+++ Data section +++
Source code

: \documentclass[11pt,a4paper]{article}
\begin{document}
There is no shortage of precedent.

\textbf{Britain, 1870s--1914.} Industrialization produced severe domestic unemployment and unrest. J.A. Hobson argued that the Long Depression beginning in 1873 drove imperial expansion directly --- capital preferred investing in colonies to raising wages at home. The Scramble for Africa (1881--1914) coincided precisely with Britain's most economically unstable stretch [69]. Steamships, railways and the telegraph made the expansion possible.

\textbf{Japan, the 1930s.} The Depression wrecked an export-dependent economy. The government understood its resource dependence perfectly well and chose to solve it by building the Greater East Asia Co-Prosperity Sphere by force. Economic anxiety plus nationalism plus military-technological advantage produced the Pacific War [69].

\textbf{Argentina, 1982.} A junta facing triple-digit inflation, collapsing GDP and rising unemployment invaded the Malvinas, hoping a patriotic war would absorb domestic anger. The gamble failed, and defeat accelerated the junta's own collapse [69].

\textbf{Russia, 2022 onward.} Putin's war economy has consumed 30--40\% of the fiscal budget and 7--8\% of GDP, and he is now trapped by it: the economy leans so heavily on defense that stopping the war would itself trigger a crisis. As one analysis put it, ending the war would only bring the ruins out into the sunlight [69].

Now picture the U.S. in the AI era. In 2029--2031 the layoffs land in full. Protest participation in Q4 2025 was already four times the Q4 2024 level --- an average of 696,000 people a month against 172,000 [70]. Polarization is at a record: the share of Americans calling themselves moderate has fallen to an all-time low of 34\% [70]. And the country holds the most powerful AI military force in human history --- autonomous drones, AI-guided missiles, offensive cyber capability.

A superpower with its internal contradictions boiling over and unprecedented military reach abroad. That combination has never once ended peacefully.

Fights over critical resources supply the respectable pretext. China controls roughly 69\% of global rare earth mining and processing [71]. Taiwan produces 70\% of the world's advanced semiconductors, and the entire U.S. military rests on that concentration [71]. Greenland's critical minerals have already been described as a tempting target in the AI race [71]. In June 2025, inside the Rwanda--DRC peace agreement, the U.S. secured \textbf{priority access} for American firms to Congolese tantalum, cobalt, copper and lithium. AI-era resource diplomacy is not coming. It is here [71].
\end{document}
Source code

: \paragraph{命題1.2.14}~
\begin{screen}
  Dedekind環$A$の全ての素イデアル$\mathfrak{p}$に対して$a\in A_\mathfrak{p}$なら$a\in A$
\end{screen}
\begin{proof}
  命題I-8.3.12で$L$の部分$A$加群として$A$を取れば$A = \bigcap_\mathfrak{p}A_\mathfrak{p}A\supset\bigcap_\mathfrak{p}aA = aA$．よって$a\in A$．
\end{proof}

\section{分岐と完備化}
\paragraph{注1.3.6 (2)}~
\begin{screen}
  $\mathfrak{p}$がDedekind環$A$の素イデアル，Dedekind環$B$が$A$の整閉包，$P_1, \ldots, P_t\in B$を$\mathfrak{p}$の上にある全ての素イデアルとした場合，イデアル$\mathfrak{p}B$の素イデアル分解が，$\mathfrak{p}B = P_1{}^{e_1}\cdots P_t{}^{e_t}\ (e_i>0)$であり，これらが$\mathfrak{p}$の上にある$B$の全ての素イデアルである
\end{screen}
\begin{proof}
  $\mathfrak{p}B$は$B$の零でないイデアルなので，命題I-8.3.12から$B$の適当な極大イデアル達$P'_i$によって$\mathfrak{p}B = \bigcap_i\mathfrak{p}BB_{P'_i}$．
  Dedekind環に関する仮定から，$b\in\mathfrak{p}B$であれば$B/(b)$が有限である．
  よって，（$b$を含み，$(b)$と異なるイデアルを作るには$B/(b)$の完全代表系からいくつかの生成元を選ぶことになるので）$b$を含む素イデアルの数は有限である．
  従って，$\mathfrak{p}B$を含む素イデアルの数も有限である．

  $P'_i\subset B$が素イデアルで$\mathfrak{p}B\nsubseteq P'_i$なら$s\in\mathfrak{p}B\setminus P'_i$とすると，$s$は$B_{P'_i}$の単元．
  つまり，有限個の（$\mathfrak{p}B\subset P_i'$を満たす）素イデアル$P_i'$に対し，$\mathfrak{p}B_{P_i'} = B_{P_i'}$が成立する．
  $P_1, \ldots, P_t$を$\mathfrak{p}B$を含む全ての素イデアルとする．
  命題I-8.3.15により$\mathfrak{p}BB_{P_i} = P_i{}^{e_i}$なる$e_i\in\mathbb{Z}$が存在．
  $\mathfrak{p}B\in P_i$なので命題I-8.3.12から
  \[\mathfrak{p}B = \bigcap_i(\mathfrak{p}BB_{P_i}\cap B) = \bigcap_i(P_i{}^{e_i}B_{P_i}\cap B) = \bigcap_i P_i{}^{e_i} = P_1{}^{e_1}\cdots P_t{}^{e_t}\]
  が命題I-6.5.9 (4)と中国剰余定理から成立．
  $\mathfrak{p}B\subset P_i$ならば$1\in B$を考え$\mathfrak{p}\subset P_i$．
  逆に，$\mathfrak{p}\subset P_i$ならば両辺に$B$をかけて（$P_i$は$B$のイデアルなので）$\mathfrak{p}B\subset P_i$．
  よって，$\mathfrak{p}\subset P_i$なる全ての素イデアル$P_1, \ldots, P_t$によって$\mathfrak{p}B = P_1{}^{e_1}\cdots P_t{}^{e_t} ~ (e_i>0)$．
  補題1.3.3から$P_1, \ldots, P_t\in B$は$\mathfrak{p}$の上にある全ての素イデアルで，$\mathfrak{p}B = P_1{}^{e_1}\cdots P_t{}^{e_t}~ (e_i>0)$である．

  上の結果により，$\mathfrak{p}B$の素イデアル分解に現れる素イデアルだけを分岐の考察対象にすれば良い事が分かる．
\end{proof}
+++
> _Task to complete_
Every record should be given again exactly.

> _Reply to the exercise_
Source code

: \documentclass[11pt,a4paper]{article}
\begin{document}
There is no shortage of precedent.

\textbf{Britain, 1870s--1914.} Industrialization produced severe domestic unemployment and unrest. J.A. Hobson argued that the Long Depression beginning in 1873 drove imperial expansion directly --- capital preferred investing in colonies to raising wages at home. The Scramble for Africa (1881--1914) coincided precisely with Britain's most economically unstable stretch [69]. Steamships, railways and the telegraph made the expansion possible.

\textbf{Japan, the 1930s.} The Depression wrecked an export-dependent economy. The government understood its resource dependence perfectly well and chose to solve it by building the Greater East Asia Co-Prosperity Sphere by force. Economic anxiety plus nationalism plus military-technological advantage produced the Pacific War [69].

\textbf{Argentina, 1982.} A junta facing triple-digit inflation, collapsing GDP and rising unemployment invaded the Malvinas, hoping a patriotic war would absorb domestic anger. The gamble failed, and defeat accelerated the junta's own collapse [69].

\textbf{Russia, 2022 onward.} Putin's war economy has consumed 30--40\% of the fiscal budget and 7--8\% of GDP, and he is now trapped by it: the economy leans so heavily on defense that stopping the war would itself trigger a crisis. As one analysis put it, ending the war would only bring the ruins out into the sunlight [69].

Now picture the U.S. in the AI era. In 2029--2031 the layoffs land in full. Protest participation in Q4 2025 was already four times the Q4 2024 level --- an average of 696,000 people a month against 172,000 [70]. Polarization is at a record: the share of Americans calling themselves moderate has fallen to an all-time low of 34\% [70]. And the country holds the most powerful AI military force in human history --- autonomous drones, AI-guided missiles, offensive cyber capability.

A superpower with its internal contradictions boiling over and unprecedented military reach abroad. That combination has never once ended peacefully.

Fights over critical resources supply the respectable pretext. China controls roughly 69\% of global rare earth mining and processing [71]. Taiwan produces 70\% of the world's advanced semiconductors, and the entire U.S. military rests on that concentration [71]. Greenland's critical minerals have already been described as a tempting target in the AI race [71]. In June 2025, inside the Rwanda--DRC peace agreement, the U.S. secured \textbf{priority access} for American firms to Congolese tantalum, cobalt, copper and lithium. AI-era resource diplomacy is not coming. It is here [71].
\end{document}
Source code

: \paragraph{命題1.2.14}~
\begin{screen}
  Dedekind環$A$の全ての素イデアル$\mathfrak{p}$に対して$a\in A_\mathfrak{p}$なら$a\in A$
\end{screen}
\begin{proof}
  命題I-8.3.12で$L$の部分$A$加群として$A$を取れば$A = \bigcap_\mathfrak{p}A_\mathfrak{p}A\supset\bigcap_\mathfrak{p}aA = aA$．よって$a\in A$．
\end{proof}

\section{分岐と完備化}
\paragraph{注1.3.6 (2)}~
\begin{screen}
  $\mathfrak{p}$がDedekind環$A$の素イデアル，Dedekind環$B$が$A$の整閉包，$P_1, \ldots, P_t\in B$を$\mathfrak{p}$の上にある全ての素イデアルとした場合，イデアル$\mathfrak{p}B$の素イデアル分解が，$\mathfrak{p}B = P_1{}^{e_1}\cdots P_t{}^{e_t}\ (e_i>0)$であり，これらが$\mathfrak{p}$の上にある$B$の全ての素イデアルである
\end{screen}
\begin{proof}
  $\mathfrak{p}B$は$B$の零でないイデアルなので，命題I-8.3.12から$B$の適当な極大イデアル達$P'_i$によって$\mathfrak{p}B = \bigcap_i\mathfrak{p}BB_{P'_i}$．
  Dedekind環に関する仮定から，$b\in\mathfrak{p}B$であれば$B/(b)$が有限である．
  よって，（$b$を含み，$(b)$と異なるイデアルを作るには$B/(b)$の完全代表系からいくつかの生成元を選ぶことになるので）$b$を含む素イデアルの数は有限である．
  従って，$\mathfrak{p}B$を含む素イデアルの数も有限である．

  $P'_i\subset B$が素イデアルで$\mathfrak{p}B\nsubseteq P'_i$なら$s\in\mathfrak{p}B\setminus P'_i$とすると，$s$は$B_{P'_i}$の単元．
  つまり，有限個の（$\mathfrak{p}B\subset P_i'$を満たす）素イデアル$P_i'$に対し，$\mathfrak{p}B_{P_i'} = B_{P_i'}$が成立する．
  $P_1, \ldots, P_t$を$\mathfrak{p}B$を含む全ての素イデアルとする．
  命題I-8.3.15により$\mathfrak{p}BB_{P_i} = P_i{}^{e_i}$なる$e_i\in\mathbb{Z}$が存在．
  $\mathfrak{p}B\in P_i$なので命題I-8.3.12から
  \[\mathfrak{p}B = \bigcap_i(\mathfrak{p}BB_{P_i}\cap B) = \bigcap_i(P_i{}^{e_i}B_{P_i}\cap B) = \bigcap_i P_i{}^{e_i} = P_1{}^{e_1}\cdots P_t{}^{e_t}\]
  が命題I-6.5.9 (4)と中国剰余定理から成立．
  $\mathfrak{p}B\subset P_i$ならば$1\in B$を考え$\mathfrak{p}\subset P_i$．
  逆に，$\mathfrak{p}\subset P_i$ならば両辺に$B$をかけて（$P_i$は$B$のイデアルなので）$\mathfrak{p}B\subset P_i$．
  よって，$\mathfrak{p}\subset P_i$なる全ての素イデアル$P_1, \ldots, P_t$によって$\mathfrak{p}B = P_1{}^{e_1}\cdots P_t{}^{e_t} ~ (e_i>0)$．
  補題1.3.3から$P_1, \ldots, P_t\in B$は$\mathfrak{p}$の上にある全ての素イデアルで，$\mathfrak{p}B = P_1{}^{e_1}\cdots P_t{}^{e_t}~ (e_i>0)$である．

  上の結果により，$\mathfrak{p}B$の素イデアル分解に現れる素イデアルだけを分岐の考察対象にすれば良い事が分かる．
\end{proof}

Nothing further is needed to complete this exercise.